◆ **What the task requires**: Copy each line in the data that includes the word "begin".

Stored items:
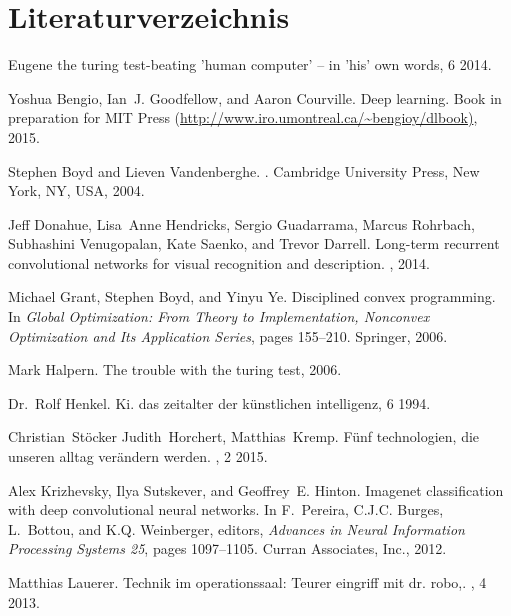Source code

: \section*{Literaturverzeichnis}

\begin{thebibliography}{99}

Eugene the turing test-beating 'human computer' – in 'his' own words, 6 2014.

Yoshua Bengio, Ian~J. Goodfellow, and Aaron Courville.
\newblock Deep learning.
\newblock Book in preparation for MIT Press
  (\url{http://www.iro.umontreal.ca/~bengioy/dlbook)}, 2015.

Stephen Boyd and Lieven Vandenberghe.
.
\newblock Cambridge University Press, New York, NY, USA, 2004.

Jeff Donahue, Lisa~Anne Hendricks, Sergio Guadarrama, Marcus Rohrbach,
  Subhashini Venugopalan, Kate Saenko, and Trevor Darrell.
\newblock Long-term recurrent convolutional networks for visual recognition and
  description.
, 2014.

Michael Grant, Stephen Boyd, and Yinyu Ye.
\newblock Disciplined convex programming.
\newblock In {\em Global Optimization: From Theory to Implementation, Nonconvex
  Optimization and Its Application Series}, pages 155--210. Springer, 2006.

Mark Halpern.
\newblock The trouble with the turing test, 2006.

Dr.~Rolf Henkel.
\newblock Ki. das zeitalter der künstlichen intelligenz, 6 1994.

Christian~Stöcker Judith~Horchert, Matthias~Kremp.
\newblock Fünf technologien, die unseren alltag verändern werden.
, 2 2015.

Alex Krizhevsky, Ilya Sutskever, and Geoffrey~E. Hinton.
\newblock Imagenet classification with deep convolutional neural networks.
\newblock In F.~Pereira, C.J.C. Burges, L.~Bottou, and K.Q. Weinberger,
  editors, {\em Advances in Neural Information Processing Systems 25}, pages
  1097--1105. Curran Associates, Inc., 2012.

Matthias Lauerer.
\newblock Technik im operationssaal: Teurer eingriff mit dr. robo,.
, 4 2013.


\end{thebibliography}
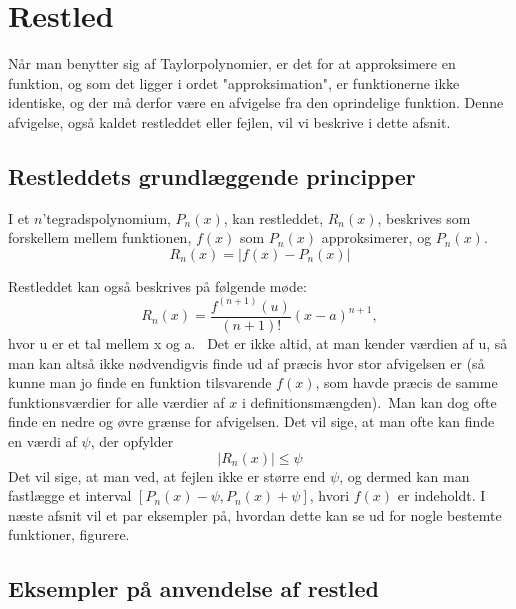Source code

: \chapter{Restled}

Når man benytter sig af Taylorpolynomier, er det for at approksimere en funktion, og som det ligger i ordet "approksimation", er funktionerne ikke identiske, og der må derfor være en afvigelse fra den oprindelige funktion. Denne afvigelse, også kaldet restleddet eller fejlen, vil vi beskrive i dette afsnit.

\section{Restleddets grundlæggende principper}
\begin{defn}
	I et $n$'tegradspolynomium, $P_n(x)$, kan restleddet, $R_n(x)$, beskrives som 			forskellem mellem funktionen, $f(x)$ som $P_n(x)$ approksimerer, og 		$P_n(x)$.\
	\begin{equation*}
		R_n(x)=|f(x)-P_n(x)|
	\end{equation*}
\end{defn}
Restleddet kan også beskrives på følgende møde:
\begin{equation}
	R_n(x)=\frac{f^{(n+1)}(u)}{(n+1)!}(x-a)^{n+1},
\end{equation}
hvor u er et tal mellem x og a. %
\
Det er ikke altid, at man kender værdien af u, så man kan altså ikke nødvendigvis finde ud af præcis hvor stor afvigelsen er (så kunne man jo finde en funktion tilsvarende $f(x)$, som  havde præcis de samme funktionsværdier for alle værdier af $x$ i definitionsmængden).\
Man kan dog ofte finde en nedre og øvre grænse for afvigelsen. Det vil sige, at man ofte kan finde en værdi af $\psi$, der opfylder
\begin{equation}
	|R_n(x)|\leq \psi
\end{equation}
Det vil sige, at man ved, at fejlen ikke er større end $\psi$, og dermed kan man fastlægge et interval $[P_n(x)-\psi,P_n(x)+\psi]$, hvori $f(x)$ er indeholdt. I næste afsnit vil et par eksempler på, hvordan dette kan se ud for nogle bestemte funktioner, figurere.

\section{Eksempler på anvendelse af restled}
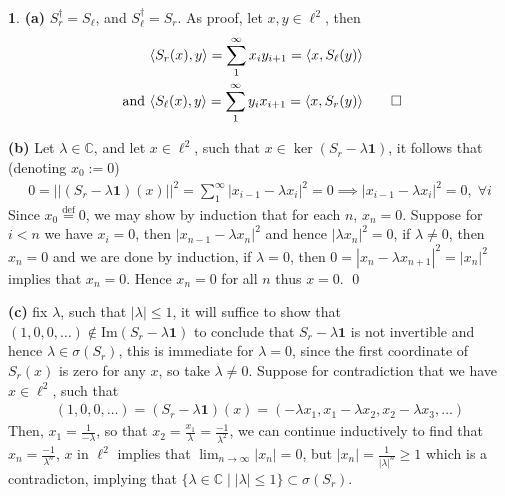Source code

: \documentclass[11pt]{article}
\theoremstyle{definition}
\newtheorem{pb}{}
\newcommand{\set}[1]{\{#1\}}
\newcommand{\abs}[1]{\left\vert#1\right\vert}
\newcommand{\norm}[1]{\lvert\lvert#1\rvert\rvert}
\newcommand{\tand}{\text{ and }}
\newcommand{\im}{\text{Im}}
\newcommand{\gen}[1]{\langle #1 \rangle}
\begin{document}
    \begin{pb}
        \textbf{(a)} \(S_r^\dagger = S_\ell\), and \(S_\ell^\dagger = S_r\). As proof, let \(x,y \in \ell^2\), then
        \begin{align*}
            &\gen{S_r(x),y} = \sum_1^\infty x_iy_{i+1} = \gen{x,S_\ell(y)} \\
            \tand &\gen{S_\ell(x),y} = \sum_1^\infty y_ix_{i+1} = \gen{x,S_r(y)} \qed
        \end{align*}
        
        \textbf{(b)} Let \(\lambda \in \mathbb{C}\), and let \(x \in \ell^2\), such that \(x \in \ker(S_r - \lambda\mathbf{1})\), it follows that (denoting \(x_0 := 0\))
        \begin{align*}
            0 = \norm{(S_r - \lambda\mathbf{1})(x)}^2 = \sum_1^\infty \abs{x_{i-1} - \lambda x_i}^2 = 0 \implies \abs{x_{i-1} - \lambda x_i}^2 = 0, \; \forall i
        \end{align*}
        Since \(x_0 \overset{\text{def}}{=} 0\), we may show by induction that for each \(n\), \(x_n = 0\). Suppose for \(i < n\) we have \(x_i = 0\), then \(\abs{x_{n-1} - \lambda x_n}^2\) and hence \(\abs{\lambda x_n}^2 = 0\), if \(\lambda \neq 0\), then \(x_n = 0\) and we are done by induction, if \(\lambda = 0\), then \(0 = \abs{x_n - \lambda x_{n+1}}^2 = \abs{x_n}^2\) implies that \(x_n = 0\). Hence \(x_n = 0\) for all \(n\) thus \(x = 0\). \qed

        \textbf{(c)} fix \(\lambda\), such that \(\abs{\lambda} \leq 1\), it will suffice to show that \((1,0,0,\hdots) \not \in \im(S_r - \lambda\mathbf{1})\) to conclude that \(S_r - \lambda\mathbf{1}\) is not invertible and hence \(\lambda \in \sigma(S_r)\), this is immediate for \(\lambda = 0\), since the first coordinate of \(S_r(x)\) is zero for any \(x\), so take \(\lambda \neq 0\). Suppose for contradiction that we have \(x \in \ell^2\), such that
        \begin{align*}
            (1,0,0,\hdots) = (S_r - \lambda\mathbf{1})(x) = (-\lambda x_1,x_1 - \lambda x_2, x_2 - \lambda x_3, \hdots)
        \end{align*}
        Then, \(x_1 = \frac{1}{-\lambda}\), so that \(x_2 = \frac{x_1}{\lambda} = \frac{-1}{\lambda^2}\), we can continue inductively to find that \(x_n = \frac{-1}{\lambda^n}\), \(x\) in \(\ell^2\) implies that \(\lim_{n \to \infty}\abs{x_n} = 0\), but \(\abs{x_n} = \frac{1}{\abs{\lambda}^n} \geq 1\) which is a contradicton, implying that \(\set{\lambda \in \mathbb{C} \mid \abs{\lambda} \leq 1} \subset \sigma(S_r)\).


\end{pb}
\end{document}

◆ **Answer area**:
\begin{thebibliography}{99}
\begin{defn}
	\begin{equation*}
\begin{equation}
\begin{equation}
\begin{document}
    \begin{pb}
        \begin{align*}
        \begin{align*}
        \begin{align*}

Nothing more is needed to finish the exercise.